* [TO DO] Across the entries, count the lines that include "protocol" and report only that number.

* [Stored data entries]
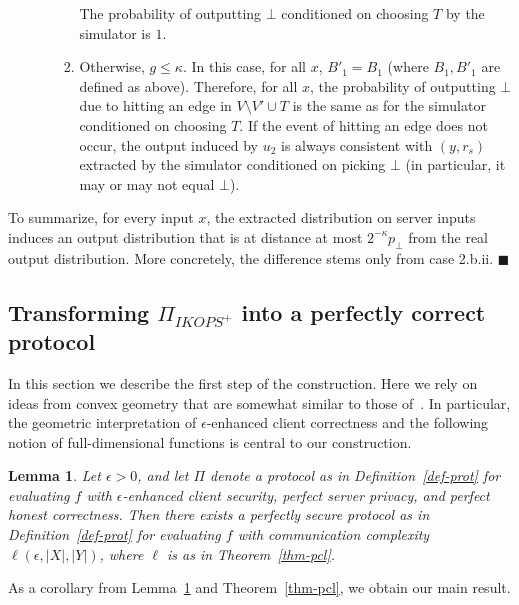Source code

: \documentclass[a4paper]{article}
\newtheorem{lemma}[theorem]{Lemma}
\begin{document}
\begin{enumerate}
\begin{enumerate}
\begin{enumerate}
		The probability of outputting $\bot$ conditioned on choosing $T$ by the simulator is $1$. 
		\item Otherwise, $g\leq \kappa$. In this case, for all $x$, $B'_1=B_1$ (where $B_1,B'_1$ are defined as above). Therefore, for all $x$, the probability of outputting $\bot$ due to hitting an edge in $V\setminus{V'}\cup T$ is the same as for the simulator conditioned on choosing $T$. If the event of hitting an edge does not occur, the output induced by $u_2$ is always consistent with $(y,r_s)$ extracted by the simulator conditioned on picking $\bot$ (in particular, it may or may not equal $\bot$). 
\end{enumerate}
 	\end{enumerate}
\end{enumerate}

To summarize, for every input $x$, the extracted distribution on server inputs induces an output distribution that is at distance at most $2^{-\kappa}p_\bot$ from the real output distribution. More concretely, the difference stems only from case 2.b.ii.\hspace*{240pt} $\blacksquare$


\subsection{Transforming $\Pi_{IKOPS^+}$ into a perfectly correct protocol}

In this section we describe the first step of the construction.
Here we rely on ideas from convex geometry that are somewhat similar to those of~\cite{Ash14}. In particular, the geometric interpretation of $\epsilon$-enhanced client correctness and the following notion of full-dimensional functions is central to our construction.


\begin{lemma}\label{lem-tt-perfect}
	Let $\epsilon>0$, and let $\Pi$ denote a protocol as in Definition~\ref{def-prot} for evaluating $f$ with $\epsilon$-enhanced client security, perfect server privacy, and perfect honest correctness. Then there exists a perfectly secure protocol as in Definition~\ref{def-prot} for evaluating $f$ with communication complexity $\ell(\epsilon,|X|,|Y|)$, where $\ell$ is as in Theorem~\ref{thm-pcl}. 
\end{lemma}

As a corollary from Lemma~\ref{lem-tt-perfect} and Theorem~\ref{thm-pcl}, we obtain our main result.
\end{document}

* [RESPONSE] 2